(Extracted records)
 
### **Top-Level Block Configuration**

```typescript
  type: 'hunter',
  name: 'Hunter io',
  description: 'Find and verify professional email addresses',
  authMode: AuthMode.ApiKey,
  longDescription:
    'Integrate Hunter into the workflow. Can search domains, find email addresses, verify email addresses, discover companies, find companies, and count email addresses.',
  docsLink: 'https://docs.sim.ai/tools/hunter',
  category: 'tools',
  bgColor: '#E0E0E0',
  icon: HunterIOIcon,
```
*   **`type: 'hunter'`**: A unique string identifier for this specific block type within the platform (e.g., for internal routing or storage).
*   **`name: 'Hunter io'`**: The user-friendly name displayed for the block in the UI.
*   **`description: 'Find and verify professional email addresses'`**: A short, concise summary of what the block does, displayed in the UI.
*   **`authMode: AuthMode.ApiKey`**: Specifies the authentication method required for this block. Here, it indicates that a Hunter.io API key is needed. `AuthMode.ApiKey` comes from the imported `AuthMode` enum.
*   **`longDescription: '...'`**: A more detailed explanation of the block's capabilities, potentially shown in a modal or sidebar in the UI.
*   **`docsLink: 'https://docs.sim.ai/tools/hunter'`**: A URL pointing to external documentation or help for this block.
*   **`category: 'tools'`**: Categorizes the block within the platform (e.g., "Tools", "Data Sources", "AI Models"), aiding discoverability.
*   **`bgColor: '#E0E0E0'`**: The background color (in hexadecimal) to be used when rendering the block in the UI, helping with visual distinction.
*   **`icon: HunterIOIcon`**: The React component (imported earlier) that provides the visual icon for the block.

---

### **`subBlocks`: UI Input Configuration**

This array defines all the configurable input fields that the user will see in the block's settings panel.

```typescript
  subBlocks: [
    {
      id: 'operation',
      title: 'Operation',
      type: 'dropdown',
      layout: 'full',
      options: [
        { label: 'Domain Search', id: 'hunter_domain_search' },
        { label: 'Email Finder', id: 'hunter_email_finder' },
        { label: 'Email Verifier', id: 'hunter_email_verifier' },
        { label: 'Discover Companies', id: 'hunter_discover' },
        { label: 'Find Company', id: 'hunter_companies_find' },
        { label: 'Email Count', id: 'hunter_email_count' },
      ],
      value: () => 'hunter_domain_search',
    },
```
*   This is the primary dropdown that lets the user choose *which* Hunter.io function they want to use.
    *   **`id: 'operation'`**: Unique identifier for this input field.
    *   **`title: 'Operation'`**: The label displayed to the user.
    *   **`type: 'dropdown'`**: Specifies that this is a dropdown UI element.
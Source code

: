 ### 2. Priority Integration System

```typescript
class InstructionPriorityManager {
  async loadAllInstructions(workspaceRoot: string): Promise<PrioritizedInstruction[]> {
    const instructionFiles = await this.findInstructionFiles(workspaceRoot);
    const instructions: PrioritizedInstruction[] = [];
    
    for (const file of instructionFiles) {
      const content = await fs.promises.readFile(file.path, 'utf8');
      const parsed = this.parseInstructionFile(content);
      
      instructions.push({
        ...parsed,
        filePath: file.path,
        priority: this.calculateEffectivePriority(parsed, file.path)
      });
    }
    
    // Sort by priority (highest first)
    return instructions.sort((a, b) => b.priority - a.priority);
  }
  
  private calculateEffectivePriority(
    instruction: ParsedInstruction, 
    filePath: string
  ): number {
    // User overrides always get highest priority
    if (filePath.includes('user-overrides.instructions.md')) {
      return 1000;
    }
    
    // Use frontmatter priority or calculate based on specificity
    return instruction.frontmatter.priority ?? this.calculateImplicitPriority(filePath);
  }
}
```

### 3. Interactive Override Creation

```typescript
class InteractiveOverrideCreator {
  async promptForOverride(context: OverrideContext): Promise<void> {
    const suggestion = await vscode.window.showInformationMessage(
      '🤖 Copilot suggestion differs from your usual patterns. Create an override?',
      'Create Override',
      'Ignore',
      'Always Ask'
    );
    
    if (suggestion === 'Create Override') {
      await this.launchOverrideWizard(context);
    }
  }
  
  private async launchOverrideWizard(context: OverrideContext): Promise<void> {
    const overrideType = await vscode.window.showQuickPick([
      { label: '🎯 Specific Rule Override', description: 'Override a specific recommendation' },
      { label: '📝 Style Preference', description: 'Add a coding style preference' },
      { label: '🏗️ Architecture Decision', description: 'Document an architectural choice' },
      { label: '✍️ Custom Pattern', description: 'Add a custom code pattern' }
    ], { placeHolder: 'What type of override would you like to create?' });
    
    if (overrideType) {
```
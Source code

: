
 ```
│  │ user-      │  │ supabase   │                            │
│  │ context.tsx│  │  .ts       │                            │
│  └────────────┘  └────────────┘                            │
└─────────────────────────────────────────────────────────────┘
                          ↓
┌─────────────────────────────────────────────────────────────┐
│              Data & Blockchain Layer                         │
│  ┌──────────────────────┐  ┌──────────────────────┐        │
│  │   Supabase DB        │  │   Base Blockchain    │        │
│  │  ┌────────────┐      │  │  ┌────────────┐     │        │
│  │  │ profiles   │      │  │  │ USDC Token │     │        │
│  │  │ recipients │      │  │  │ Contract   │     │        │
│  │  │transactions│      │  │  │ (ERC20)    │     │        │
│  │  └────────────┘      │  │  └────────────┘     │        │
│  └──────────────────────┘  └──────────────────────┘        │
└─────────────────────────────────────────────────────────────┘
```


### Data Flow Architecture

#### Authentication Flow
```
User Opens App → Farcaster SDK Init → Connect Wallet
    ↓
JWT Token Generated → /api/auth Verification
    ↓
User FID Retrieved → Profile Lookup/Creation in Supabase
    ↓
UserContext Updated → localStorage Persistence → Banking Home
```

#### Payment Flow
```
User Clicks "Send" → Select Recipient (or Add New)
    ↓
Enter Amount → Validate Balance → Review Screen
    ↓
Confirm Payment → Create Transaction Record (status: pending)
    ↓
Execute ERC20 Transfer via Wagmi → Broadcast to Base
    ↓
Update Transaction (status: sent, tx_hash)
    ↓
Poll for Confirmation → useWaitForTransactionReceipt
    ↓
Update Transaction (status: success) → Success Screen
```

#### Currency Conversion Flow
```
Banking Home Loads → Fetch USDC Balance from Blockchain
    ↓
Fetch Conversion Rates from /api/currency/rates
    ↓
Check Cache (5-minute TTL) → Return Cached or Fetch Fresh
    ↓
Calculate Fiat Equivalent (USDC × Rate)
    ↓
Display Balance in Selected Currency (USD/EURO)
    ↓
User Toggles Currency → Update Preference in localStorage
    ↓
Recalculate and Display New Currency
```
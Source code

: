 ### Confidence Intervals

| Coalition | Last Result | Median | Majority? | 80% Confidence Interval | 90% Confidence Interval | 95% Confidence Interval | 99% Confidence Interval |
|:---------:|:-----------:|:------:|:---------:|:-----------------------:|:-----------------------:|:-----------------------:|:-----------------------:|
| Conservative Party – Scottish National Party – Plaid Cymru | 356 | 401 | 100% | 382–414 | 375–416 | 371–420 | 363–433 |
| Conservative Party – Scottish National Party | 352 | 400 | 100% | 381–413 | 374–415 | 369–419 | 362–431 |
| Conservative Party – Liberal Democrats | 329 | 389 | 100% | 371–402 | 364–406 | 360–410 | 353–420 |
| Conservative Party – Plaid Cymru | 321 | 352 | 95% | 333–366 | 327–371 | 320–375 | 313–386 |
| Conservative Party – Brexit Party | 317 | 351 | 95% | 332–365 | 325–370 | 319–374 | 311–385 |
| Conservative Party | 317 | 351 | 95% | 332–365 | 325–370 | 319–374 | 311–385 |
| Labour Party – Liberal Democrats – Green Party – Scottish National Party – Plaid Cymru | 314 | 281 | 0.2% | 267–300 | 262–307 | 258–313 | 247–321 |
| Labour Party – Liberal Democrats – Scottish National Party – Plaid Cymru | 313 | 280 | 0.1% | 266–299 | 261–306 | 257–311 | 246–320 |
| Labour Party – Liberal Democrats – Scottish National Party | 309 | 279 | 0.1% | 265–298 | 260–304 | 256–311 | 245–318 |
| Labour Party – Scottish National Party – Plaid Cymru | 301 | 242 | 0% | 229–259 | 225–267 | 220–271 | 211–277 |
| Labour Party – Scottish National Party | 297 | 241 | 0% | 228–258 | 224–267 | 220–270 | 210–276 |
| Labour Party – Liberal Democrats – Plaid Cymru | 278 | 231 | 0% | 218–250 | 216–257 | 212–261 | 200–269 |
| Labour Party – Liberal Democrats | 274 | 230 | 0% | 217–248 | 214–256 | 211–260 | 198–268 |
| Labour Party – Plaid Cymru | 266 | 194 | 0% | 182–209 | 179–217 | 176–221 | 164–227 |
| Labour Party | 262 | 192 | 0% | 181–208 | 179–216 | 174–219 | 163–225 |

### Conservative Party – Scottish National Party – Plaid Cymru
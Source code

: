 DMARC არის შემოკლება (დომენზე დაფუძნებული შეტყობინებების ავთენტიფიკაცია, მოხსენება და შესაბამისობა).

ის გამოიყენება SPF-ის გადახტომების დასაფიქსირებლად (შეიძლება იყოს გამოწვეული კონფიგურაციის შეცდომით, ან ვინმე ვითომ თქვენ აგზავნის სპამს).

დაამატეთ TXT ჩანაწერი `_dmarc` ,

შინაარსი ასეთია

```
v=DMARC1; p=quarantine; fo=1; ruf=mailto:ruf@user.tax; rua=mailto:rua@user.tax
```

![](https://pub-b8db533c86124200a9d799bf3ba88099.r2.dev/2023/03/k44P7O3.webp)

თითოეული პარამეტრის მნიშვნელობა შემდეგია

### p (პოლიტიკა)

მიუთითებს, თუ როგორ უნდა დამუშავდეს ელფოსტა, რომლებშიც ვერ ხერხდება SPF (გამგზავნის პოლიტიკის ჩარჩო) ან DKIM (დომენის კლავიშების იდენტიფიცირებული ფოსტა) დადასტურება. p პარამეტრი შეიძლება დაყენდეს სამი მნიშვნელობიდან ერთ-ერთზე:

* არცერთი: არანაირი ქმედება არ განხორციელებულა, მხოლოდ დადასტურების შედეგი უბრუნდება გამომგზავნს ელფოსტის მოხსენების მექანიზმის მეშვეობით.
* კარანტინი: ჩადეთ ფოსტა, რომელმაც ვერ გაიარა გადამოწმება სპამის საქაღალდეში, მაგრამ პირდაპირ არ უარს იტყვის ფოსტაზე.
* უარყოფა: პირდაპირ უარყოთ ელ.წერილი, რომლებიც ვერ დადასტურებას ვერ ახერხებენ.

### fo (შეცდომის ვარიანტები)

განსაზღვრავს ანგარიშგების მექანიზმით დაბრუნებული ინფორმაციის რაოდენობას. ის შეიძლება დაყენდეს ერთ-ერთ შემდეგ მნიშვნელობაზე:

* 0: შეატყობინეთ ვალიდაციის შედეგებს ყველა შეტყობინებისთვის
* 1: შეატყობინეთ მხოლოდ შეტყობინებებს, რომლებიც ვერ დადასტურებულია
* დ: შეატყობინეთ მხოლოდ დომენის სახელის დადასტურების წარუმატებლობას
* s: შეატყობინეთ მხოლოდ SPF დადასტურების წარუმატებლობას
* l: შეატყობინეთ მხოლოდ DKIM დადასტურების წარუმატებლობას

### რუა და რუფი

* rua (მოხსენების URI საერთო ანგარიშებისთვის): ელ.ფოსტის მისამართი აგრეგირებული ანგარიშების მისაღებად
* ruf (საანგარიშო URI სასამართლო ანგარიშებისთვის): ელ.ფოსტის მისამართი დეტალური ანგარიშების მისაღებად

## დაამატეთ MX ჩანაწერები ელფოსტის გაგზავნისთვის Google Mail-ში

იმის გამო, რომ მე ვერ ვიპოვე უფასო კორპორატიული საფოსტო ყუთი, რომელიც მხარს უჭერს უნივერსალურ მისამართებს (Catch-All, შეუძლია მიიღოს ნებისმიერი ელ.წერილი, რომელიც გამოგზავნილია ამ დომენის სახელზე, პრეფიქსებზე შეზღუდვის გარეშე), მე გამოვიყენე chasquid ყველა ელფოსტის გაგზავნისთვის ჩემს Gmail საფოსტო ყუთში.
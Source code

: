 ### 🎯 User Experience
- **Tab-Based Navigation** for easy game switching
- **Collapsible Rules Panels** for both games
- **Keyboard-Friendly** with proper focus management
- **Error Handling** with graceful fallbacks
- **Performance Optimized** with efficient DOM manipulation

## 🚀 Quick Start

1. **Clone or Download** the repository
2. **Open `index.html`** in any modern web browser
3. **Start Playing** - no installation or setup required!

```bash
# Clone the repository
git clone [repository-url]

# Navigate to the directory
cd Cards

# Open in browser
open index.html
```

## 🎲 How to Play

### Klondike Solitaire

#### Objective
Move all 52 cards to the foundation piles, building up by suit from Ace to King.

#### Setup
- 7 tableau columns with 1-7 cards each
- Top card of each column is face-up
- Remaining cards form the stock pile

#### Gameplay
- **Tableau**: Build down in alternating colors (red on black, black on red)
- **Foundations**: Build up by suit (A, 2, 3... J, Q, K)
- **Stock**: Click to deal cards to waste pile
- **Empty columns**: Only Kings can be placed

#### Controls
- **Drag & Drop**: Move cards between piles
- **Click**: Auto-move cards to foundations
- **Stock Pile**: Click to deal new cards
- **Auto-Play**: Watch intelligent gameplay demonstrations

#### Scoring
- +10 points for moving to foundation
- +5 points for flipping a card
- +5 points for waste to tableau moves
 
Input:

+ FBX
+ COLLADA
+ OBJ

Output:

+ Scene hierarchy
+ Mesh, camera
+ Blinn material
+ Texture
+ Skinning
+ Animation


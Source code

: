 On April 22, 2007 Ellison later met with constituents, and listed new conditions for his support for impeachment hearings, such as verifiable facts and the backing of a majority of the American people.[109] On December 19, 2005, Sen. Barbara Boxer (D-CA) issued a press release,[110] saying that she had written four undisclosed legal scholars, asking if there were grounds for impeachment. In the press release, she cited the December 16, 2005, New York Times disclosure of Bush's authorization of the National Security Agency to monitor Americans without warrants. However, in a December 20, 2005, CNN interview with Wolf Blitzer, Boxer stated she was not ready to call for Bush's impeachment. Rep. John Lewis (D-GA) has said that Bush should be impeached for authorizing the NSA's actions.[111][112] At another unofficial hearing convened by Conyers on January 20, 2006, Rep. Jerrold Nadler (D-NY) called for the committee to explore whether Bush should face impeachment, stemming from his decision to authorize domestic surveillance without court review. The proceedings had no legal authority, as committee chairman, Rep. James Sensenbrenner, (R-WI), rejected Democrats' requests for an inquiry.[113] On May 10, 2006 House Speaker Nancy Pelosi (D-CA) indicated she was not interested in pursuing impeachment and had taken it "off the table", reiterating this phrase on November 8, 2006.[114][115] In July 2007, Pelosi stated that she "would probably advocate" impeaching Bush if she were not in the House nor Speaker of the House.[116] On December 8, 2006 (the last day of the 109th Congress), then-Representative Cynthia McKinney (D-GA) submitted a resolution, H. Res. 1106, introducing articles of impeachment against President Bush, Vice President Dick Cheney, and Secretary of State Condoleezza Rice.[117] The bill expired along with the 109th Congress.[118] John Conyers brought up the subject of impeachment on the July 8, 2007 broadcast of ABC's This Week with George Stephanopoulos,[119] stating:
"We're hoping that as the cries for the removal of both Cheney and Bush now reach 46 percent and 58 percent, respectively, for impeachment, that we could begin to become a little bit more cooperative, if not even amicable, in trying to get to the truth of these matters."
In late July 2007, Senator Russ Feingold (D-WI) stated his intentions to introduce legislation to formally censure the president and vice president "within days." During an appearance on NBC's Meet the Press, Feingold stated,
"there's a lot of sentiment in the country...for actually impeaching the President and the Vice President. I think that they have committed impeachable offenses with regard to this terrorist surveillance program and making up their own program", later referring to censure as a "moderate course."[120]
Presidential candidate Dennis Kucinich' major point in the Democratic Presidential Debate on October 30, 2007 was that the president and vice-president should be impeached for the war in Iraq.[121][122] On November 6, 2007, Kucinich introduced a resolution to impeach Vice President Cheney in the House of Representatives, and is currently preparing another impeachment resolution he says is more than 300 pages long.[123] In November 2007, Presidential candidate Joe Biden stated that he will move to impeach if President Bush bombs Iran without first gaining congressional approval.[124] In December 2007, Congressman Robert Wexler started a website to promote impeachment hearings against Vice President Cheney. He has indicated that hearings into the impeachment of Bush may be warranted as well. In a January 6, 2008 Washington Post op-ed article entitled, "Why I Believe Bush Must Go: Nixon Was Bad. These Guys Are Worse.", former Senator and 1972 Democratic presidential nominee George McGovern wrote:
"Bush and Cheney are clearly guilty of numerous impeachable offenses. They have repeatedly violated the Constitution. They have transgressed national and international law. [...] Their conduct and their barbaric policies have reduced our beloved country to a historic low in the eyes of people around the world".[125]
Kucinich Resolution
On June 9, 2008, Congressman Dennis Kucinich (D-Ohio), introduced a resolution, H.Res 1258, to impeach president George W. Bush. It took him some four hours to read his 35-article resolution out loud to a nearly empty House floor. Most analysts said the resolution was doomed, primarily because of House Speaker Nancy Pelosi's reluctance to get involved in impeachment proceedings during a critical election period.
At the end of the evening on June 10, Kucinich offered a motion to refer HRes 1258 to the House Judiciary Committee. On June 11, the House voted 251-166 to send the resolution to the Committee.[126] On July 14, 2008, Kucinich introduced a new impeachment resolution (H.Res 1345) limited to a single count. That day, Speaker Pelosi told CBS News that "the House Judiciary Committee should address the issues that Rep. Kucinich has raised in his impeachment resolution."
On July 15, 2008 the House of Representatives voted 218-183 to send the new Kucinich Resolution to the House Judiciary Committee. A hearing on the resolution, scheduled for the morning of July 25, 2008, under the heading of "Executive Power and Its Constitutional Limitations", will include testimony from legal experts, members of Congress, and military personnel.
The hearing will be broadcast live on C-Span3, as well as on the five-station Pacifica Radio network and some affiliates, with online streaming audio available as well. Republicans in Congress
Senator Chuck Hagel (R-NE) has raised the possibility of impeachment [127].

> _Exercise directions_: Can you write out the lines above, from the first one through the one containing "displayed in the UI.", exactly as they appear and nothing more?

> _The answer_:
### **Top-Level Block Configuration**

```typescript
  type: 'hunter',
  name: 'Hunter io',
  description: 'Find and verify professional email addresses',
  authMode: AuthMode.ApiKey,
  longDescription:
    'Integrate Hunter into the workflow. Can search domains, find email addresses, verify email addresses, discover companies, find companies, and count email addresses.',
  docsLink: 'https://docs.sim.ai/tools/hunter',
  category: 'tools',
  bgColor: '#E0E0E0',
  icon: HunterIOIcon,
```
*   **`type: 'hunter'`**: A unique string identifier for this specific block type within the platform (e.g., for internal routing or storage).
*   **`name: 'Hunter io'`**: The user-friendly name displayed for the block in the UI.
*   **`description: 'Find and verify professional email addresses'`**: A short, concise summary of what the block does, displayed in the UI.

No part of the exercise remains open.